Grant number: 19/26776-1
Support type:Scholarships in Brazil - Scientific Initiation
Effective date (Start): January 01, 2021
Effective date (End): December 31, 2021
Field of knowledge:Biological Sciences - Physiology - Physiology of Organs and Systems
Principal Investigator:Helena Cristina de Lima Barbosa Sampaio
Grantee:Beatriz Ricato Quental
Home Institution: Instituto de Biologia (IB). Universidade Estadual de Campinas (UNICAMP). Campinas , SP, Brazil

Abstract

Nonalcoholic fatty liver disease (NAFLD) is an emerging concern because of its increased prevalence.

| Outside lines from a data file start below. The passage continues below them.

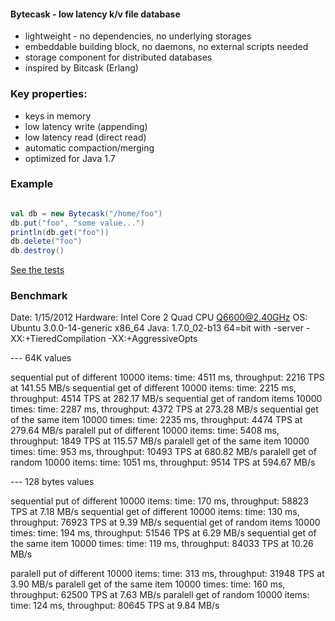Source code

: #### Bytecask - low latency k/v file database ####

* lightweight - no dependencies, no underlying storages
* embeddable building block, no daemons, no external scripts needed
* storage component for distributed databases
* inspired by Bitcask (Erlang)

### Key properties: ###

* keys in memory
* low latency write (appending)
* low latency read (direct read)
* automatic compaction/merging
* optimized for Java 1.7

### Example ###

```scala

val db = new Bytecask("/home/foo")
db.put("foo", "some value...")
println(db.get("foo"))
db.delete("foo")
db.destroy()

```
[See the tests](https://github.com/pbudzik/bytecask/blob/master/src/test/scala/bytecask/BasicSuite.scala)

### Benchmark ####

Date: 1/15/2012
Hardware: Intel Core 2 Quad CPU Q6600@2.40GHz
OS: Ubuntu 3.0.0-14-generic x86_64
Java: 1.7.0_02-b13 64=bit with -server -XX:+TieredCompilation -XX:+AggressiveOpts

--- 64K values

sequential put of different 10000 items: time: 4511 ms, throughput: 2216 TPS at 141.55 MB/s
sequential get of different 10000 items: time: 2215 ms, throughput: 4514 TPS at 282.17 MB/s
sequential get of random items 10000 times: time: 2287 ms, throughput: 4372 TPS at 273.28 MB/s
sequential get of the same item 10000 times: time: 2235 ms, throughput: 4474 TPS at 279.64 MB/s
paralell put of different 10000 items: time: 5408 ms, throughput: 1849 TPS at 115.57 MB/s
paralell get of the same item 10000 times: time: 953 ms, throughput: 10493 TPS at 680.82 MB/s
paralell get of random 10000 items: time: 1051 ms, throughput: 9514 TPS at 594.67 MB/s

--- 128 bytes values

sequential put of different 10000 items: time: 170 ms, throughput: 58823 TPS at 7.18 MB/s
sequential get of different 10000 items: time: 130 ms, throughput: 76923 TPS at 9.39 MB/s
sequential get of random items 10000 times: time: 194 ms, throughput: 51546 TPS at 6.29 MB/s
sequential get of the same item 10000 times: time: 119 ms, throughput: 84033 TPS at 10.26 MB/s

paralell put of different 10000 items: time: 313 ms, throughput: 31948 TPS at 3.90 MB/s
paralell get of the same item 10000 times: time: 160 ms, throughput: 62500 TPS at 7.63 MB/s
paralell get of random 10000 items: time: 124 ms, throughput: 80645 TPS at 9.84 MB/s


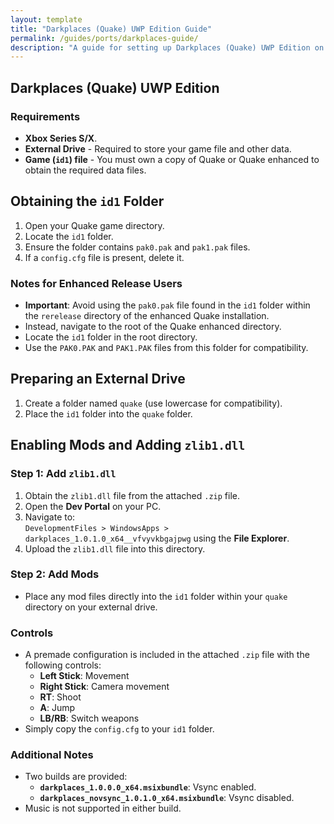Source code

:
 ```yaml
---
layout: template
title: "Darkplaces (Quake) UWP Edition Guide"
permalink: /guides/ports/darkplaces-guide/
description: "A guide for setting up Darkplaces (Quake) UWP Edition on dev mode."
---
```


## Darkplaces (Quake) UWP Edition


### Requirements
- **Xbox Series S/X**.
- **External Drive** - Required to store your game file and other data.
- **Game (`id1`) file** - You must own a copy of Quake or Quake enhanced to obtain the required data files.

## Obtaining the `id1` Folder  
1. Open your Quake game directory.  
2. Locate the `id1` folder.  
3. Ensure the folder contains `pak0.pak` and `pak1.pak` files.
4. If a `config.cfg` file is present, delete it.

### Notes for Enhanced Release Users

- **Important**: Avoid using the `pak0.pak` file found in the `id1` folder within the `rerelease` directory of the enhanced Quake installation.
- Instead, navigate to the root of the Quake enhanced directory.  
- Locate the `id1` folder in the root directory.  
- Use the `PAK0.PAK` and `PAK1.PAK` files from this folder for compatibility.

## Preparing an External Drive  
1. Create a folder named `quake` (use lowercase for compatibility).  
2. Place the `id1` folder into the `quake` folder.  

## Enabling Mods and Adding `zlib1.dll`

### Step 1: Add `zlib1.dll`
1. Obtain the `zlib1.dll` file from the attached `.zip` file.
2. Open the **Dev Portal** on your PC.  
3. Navigate to:  
   `DevelopmentFiles > WindowsApps > darkplaces_1.0.1.0_x64__vfvyvkbgajpwg` using the **File Explorer**.  
4. Upload the `zlib1.dll` file into this directory.

### Step 2: Add Mods
- Place any mod files directly into the `id1` folder within your `quake` directory on your external drive.  

### Controls  
- A premade configuration is included in the attached `.zip` file with the following controls:  
  - **Left Stick**: Movement  
  - **Right Stick**: Camera movement  
  - **RT**: Shoot  
  - **A**: Jump  
  - **LB/RB**: Switch weapons  
- Simply copy the `config.cfg` to your `id1` folder.

### Additional Notes
- Two builds are provided:  
  - **`darkplaces_1.0.0.0_x64.msixbundle`**: Vsync enabled.  
  - **`darkplaces_novsync_1.0.1.0_x64.msixbundle`**: Vsync disabled.
- Music is not supported in either build.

This disease, caused by high food intake, corresponds to the accumulation of fat in the liver ranging from a simple steatosis to a steatohepatitis. NAFLD has been correlated with disorders such as obesity, insulin resistance and type 2 diabetes mellitus (DM2), which may be associated with a sedentary lifestyle. Individuals with NAFLD usually have fasting hyperglucagonemia, indicating glucagon resistance that is generated by steatosis. As well, NAFLD has been related to the disruption of microRNAs, such as miR149 and miR212 that act on FGF21 degradation, favoring lipogenesis. However, studies indicate that physical exercises, moreover to promote glucagon secretion, they also have the ability to increase hepatocyte's sensitivity to this hormone, increasing expression and secretion of hepatic FGF21, which may reverse steatosis by inducing lipolysis. In addition, physical exercise is able to reduce miR149 and miR212 and, consequently, increase FGF21, which is also related to liver fat reduction. Therefore, noting the relevance of NAFLD, studies are necessary to understand the intrinsic and extrinsic mechanisms that promote the prevention or promotion for this disease development. Among the many possibilities, the current project intends to explore the relation of the glucagon-FGF21-miR149 and glucagon-FGF21-miR212 axes through FGF21 overexpression to promote increase glucagon sensitivity in HepG2 cell treated with palmitate fatty acid. As well as comparing these results with the treatment of HepG2 using trained animal serum, simulating in vitro, a situation of physical exercise. This project will contribute to understand the action of each stimulus in preventing the progression of NAFLD.